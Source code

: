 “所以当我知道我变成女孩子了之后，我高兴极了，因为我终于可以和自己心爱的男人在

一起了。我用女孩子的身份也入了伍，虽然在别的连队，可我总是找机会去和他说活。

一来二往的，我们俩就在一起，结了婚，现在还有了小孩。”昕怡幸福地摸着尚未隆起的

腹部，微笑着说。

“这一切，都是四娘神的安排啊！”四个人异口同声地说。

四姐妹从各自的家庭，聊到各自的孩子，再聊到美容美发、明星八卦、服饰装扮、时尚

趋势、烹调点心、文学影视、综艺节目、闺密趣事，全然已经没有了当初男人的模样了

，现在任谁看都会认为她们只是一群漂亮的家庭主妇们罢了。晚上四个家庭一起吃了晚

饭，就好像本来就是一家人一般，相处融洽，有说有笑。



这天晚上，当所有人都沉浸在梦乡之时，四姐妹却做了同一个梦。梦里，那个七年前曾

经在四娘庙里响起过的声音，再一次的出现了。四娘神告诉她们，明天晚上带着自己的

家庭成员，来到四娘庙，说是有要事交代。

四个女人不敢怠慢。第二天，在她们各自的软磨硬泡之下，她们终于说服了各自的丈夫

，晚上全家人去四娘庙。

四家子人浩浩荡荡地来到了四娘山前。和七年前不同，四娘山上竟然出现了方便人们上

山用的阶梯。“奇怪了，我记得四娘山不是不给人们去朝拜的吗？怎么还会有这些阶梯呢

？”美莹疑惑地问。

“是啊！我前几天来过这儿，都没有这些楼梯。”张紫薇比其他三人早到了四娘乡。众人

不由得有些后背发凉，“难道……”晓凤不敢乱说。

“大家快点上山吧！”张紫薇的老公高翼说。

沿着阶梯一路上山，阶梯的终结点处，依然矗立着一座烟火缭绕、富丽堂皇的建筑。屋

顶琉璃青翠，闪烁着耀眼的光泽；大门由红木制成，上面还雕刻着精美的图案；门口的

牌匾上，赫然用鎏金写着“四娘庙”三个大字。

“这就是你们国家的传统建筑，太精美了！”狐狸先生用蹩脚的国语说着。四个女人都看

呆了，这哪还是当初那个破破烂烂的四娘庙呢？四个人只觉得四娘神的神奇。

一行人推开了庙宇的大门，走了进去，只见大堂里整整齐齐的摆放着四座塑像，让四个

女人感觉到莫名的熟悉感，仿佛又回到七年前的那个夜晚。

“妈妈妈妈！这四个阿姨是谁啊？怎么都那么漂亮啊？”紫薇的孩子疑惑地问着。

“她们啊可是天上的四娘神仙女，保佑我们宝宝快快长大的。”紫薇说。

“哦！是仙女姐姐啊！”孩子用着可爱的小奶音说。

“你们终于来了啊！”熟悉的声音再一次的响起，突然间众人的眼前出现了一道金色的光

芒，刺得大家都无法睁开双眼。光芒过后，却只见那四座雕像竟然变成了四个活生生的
::::
> _Brief_: Skip every line before the one containing "女人感觉到莫名的熟悉感，仿佛又回到七年前的那个夜晚。". Retype that line and the rest through the last one exactly as they stand in the listing.

> _Task result_:
女人感觉到莫名的熟悉感，仿佛又回到七年前的那个夜晚。

“妈妈妈妈！这四个阿姨是谁啊？怎么都那么漂亮啊？”紫薇的孩子疑惑地问着。

“她们啊可是天上的四娘神仙女，保佑我们宝宝快快长大的。”紫薇说。

“哦！是仙女姐姐啊！”孩子用着可爱的小奶音说。

“你们终于来了啊！”熟悉的声音再一次的响起，突然间众人的眼前出现了一道金色的光

芒，刺得大家都无法睁开双眼。光芒过后，却只见那四座雕像竟然变成了四个活生生的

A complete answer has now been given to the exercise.